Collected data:
----------
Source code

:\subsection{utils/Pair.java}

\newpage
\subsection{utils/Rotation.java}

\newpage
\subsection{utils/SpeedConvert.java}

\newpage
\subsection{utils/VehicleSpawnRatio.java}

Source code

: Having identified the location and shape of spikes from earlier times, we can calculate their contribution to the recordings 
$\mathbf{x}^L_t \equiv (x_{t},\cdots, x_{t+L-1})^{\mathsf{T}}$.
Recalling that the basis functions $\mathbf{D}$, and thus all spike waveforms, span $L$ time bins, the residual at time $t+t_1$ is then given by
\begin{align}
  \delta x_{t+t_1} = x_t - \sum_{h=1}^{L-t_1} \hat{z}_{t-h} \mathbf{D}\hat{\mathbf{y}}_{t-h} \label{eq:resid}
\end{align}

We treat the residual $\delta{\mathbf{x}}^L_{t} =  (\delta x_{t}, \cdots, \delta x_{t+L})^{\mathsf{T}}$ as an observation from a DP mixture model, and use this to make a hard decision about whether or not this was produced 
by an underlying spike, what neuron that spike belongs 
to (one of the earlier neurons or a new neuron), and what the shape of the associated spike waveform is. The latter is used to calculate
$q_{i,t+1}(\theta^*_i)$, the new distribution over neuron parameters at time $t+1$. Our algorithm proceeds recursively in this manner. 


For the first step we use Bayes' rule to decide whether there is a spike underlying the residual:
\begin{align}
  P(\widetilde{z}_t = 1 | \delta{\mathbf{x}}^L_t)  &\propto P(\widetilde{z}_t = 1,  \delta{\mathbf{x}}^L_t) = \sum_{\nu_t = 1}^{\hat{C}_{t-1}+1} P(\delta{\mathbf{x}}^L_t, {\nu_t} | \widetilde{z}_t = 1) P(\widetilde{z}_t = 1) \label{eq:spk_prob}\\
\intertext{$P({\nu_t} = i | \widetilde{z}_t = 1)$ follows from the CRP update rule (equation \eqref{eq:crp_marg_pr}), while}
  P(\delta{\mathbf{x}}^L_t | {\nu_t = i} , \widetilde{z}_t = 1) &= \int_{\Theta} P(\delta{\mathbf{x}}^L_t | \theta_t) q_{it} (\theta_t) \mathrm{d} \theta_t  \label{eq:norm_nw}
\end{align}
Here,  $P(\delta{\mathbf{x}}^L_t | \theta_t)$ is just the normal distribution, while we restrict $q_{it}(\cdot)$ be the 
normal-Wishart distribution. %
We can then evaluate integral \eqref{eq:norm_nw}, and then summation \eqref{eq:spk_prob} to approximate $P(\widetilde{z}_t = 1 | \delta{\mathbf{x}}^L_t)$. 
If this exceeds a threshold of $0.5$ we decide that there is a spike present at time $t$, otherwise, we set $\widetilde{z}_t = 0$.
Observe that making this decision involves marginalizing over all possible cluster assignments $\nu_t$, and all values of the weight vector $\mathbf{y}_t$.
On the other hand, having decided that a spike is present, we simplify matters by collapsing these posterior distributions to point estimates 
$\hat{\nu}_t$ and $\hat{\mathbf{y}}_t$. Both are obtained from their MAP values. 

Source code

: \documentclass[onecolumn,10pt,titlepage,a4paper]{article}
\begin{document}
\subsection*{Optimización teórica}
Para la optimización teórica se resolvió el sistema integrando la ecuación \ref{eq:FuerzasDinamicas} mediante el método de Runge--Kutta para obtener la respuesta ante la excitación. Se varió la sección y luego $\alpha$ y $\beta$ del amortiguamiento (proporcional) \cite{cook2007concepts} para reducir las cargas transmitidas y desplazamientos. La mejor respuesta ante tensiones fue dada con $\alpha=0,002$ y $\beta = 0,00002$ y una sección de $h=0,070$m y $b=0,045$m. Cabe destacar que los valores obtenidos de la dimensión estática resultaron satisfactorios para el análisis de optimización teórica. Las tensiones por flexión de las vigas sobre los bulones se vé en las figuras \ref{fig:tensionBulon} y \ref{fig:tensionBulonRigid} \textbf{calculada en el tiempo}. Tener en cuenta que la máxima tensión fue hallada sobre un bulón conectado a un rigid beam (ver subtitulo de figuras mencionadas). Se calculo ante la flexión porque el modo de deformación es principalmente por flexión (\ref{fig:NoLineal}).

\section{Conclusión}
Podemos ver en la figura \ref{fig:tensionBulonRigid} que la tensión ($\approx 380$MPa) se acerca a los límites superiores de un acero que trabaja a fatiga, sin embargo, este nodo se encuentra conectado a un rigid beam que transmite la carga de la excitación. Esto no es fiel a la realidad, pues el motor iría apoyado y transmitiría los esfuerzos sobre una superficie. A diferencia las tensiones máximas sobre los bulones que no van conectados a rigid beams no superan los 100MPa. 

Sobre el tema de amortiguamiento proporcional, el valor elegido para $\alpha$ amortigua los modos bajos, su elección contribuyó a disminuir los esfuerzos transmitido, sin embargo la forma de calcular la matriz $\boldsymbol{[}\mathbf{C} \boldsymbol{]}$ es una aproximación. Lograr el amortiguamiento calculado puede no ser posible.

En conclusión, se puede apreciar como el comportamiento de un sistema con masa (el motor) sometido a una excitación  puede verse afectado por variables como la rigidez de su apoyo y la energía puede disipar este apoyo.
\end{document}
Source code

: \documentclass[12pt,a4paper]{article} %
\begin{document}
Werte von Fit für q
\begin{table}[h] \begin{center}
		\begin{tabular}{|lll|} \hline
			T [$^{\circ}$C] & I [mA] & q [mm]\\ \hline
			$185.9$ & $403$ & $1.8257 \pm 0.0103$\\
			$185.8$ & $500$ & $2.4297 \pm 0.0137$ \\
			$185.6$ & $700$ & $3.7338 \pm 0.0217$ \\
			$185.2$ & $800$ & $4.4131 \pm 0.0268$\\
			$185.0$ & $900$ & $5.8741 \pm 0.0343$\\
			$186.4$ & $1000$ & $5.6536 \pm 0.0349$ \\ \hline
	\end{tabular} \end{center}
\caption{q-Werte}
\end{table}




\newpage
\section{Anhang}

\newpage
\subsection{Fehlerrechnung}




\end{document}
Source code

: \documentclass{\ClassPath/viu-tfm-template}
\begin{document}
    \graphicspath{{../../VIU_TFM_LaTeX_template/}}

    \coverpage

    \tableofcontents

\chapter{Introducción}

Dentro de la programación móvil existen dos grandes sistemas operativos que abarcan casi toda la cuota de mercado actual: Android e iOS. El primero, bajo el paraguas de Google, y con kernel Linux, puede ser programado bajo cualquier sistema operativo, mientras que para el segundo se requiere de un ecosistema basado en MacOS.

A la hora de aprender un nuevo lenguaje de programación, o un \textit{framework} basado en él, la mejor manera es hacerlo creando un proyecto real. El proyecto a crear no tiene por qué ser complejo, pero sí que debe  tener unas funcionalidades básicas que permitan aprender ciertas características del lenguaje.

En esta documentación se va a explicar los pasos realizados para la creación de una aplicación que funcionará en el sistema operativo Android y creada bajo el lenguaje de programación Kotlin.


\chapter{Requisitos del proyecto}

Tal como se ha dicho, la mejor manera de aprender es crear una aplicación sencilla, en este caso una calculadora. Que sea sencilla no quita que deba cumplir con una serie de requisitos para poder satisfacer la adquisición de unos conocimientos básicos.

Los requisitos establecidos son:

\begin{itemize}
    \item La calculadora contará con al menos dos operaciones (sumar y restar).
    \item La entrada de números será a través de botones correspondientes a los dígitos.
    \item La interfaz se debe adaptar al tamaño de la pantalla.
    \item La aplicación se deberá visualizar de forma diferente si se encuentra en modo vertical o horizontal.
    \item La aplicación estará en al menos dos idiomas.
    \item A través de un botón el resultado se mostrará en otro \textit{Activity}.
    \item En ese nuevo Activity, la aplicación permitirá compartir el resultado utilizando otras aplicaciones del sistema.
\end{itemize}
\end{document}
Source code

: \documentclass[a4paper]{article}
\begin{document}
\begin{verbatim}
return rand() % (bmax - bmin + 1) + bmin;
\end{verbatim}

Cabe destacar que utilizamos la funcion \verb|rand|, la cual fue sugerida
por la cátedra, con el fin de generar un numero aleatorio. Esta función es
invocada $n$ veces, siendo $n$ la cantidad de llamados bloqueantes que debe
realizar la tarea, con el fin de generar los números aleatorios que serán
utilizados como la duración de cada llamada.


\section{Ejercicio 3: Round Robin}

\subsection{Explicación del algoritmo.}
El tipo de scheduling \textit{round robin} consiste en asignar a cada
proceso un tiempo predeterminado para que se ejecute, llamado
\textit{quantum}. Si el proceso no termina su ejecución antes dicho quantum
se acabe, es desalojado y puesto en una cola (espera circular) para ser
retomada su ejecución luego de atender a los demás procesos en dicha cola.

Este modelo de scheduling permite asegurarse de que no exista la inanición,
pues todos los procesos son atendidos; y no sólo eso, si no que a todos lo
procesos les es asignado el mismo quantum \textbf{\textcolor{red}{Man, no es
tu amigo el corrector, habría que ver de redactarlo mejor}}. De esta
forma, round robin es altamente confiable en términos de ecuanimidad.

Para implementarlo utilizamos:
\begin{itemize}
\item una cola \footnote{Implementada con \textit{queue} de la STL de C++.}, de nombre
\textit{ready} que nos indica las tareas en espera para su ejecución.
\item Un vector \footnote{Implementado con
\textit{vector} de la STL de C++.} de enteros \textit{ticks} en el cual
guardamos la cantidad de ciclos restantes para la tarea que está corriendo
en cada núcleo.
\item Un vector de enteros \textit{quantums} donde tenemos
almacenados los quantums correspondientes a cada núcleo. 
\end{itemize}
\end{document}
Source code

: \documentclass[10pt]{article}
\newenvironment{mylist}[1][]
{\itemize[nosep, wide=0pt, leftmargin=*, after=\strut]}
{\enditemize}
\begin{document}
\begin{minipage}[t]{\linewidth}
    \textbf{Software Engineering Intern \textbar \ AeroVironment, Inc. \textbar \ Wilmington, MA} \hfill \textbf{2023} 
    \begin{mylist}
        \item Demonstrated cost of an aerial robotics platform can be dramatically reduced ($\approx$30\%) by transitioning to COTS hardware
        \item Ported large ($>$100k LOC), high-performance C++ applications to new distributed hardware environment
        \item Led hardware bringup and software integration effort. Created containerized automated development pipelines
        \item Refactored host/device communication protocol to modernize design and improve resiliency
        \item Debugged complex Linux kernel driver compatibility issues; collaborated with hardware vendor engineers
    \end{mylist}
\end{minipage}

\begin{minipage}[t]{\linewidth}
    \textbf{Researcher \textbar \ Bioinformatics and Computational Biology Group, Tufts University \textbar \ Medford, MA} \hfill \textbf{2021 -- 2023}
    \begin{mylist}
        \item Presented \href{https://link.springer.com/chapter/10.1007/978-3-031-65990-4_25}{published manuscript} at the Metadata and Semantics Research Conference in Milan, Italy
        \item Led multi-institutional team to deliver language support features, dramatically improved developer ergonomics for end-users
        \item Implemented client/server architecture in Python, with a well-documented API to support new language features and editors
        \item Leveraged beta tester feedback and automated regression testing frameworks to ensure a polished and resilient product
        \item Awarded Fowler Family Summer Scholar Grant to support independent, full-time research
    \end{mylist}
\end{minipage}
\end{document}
----------
- [WHAT TO WORK ON]:
Search the data for the string "scheduling" and copy each line where it appears.

- [REPLY TO THE TASK]:
El tipo de scheduling \textit{round robin} consiste en asignar a cada
Este modelo de scheduling permite asegurarse de que no exista la inanición,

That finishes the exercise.